- Withdrawal of United States troops from Iraq (2025–2026): Part of Iraqi conflict, Iraqi insurgency (2017–present), Attacks on US bases during the Middle Eastern crisis in Iraq and 2026 Iran war
| Date | 18 August 2025 – present (1 year, 3 weeks and 6 days) |
| Location | Iraq |
| Status | Full withdrawal of U.S. troops in Iraq federally, troops remains at Harir Air Base, Full withdrawal planned for 30 September 2026 |

Belligerents

Commanders and leaders

= Withdrawal of United States troops from Iraq (2025–2026) =

U.S. Withdrawal of Iraq

After a major withdrawal of combat troops in Iraq in 2021, Iraq and the U.S. began discussing the complete withdrawal of American troops from Iraq in September 2024.

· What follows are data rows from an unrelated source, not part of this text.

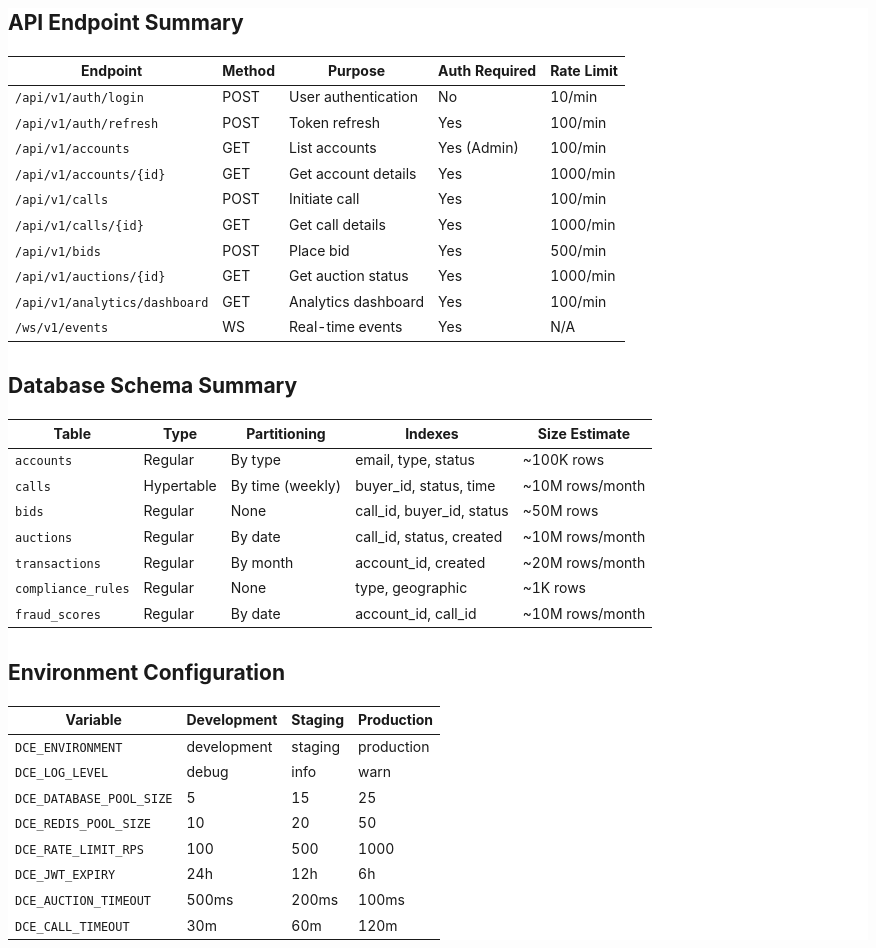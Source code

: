## API Endpoint Summary

| Endpoint | Method | Purpose | Auth Required | Rate Limit |
|----------|--------|---------|---------------|------------|
| `/api/v1/auth/login` | POST | User authentication | No | 10/min |
| `/api/v1/auth/refresh` | POST | Token refresh | Yes | 100/min |
| `/api/v1/accounts` | GET | List accounts | Yes (Admin) | 100/min |
| `/api/v1/accounts/{id}` | GET | Get account details | Yes | 1000/min |
| `/api/v1/calls` | POST | Initiate call | Yes | 100/min |
| `/api/v1/calls/{id}` | GET | Get call details | Yes | 1000/min |
| `/api/v1/bids` | POST | Place bid | Yes | 500/min |
| `/api/v1/auctions/{id}` | GET | Get auction status | Yes | 1000/min |
| `/api/v1/analytics/dashboard` | GET | Analytics dashboard | Yes | 100/min |
| `/ws/v1/events` | WS | Real-time events | Yes | N/A |

## Database Schema Summary

| Table | Type | Partitioning | Indexes | Size Estimate |
|-------|------|--------------|---------|---------------|
| `accounts` | Regular | By type | email, type, status | ~100K rows |
| `calls` | Hypertable | By time (weekly) | buyer_id, status, time | ~10M rows/month |
| `bids` | Regular | None | call_id, buyer_id, status | ~50M rows |
| `auctions` | Regular | By date | call_id, status, created | ~10M rows/month |
| `transactions` | Regular | By month | account_id, created | ~20M rows/month |
| `compliance_rules` | Regular | None | type, geographic | ~1K rows |
| `fraud_scores` | Regular | By date | account_id, call_id | ~10M rows/month |

## Environment Configuration

| Variable | Development | Staging | Production |
|----------|-------------|---------|------------|
| `DCE_ENVIRONMENT` | development | staging | production |
| `DCE_LOG_LEVEL` | debug | info | warn |
| `DCE_DATABASE_POOL_SIZE` | 5 | 15 | 25 |
| `DCE_REDIS_POOL_SIZE` | 10 | 20 | 50 |
| `DCE_RATE_LIMIT_RPS` | 100 | 500 | 1000 |
| `DCE_JWT_EXPIRY` | 24h | 12h | 6h |
| `DCE_AUCTION_TIMEOUT` | 500ms | 200ms | 100ms |
| `DCE_CALL_TIMEOUT` | 30m | 60m | 120m |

In September 2024, President Joe Biden announced that he would end the U.S. mission in Iraq by 2026.

== Background ==
The United States completed its withdrawal of troops in December 2011, concluding the Iraq War.

In October 2014, the United States formed Combined Joint Task Force – Operation Inherent Resolve (CJTF-OIR) and re-intervened at the request of the Iraqi government due to the rise of the Islamic State of Iraq and the Levant (ISIL). Iran also intervened in Iraq in June 2014. On 9 December 2017, Iraq declared victory against ISIS, concluding the 2013–2017 War in Iraq and commencing the latest Islamic State (IS) insurgency in Iraq.

In March 2020, the U.S.-led coalition, Combined Joint Task Force – Operation Inherent Resolve (CJTF–OIR), began transferring control over a number of military installations back to Iraqi security forces, citing developments in the multi-year mission against the Islamic State (IS). By 4 April 2020, four bases had been transferred. The base transfers and withdrawal were accelerated due to the COVID-19 pandemic in Iraq and the threat of Iranian proxy elements.

In February 2021, NATO announced it would expand its mission to train Iraqi forces in their fight against the Islamic State, partially reversing the U.S.-led troop withdrawal. In December 2021, U.S. Central Command stated that there were no plans for a total withdrawal of U.S. forces from Iraq, citing continued threats posed by ISIS.

In December 2021 the U.S. ended the combat mission.

From 2023 to 2024 there were attacks on U.S. bases; like Al-Asad air base and Al-Harir air base.

In September 2024 Reuters said that the US-led coalition mission will end by September 2025.

== Withdrawal ==
===August 2025: Start of the withdrawal===
U.S. troops first withdrawal from Al-Asad Airbase.

===January 2026: First base full withdrawal in Iraq===
The U.S. fully transfers Al-Asad Airbase, ending presence federally in Iraq.

===March 2026: The Iran war in Iraq===
There have been attacks on U.S. bases in Iraq since the 2026 Iran war started as Iran aligned Iraqi groups fire at American military personnel and infrastructure and is hit back by them. Since March 2026 NATO has no troops in Iraq due to the Iran war.

===July 2026: Complete withdrawal reaffirmed by Iraq===

During Iraqi Prime Minister Ali al-Zaidi's visit to Washington, the United States and Iraq reaffirmed that all remaining U.S. military forces would withdraw from Iraq by 30 September 2026, marking the end of the U.S.-led military mission in the country.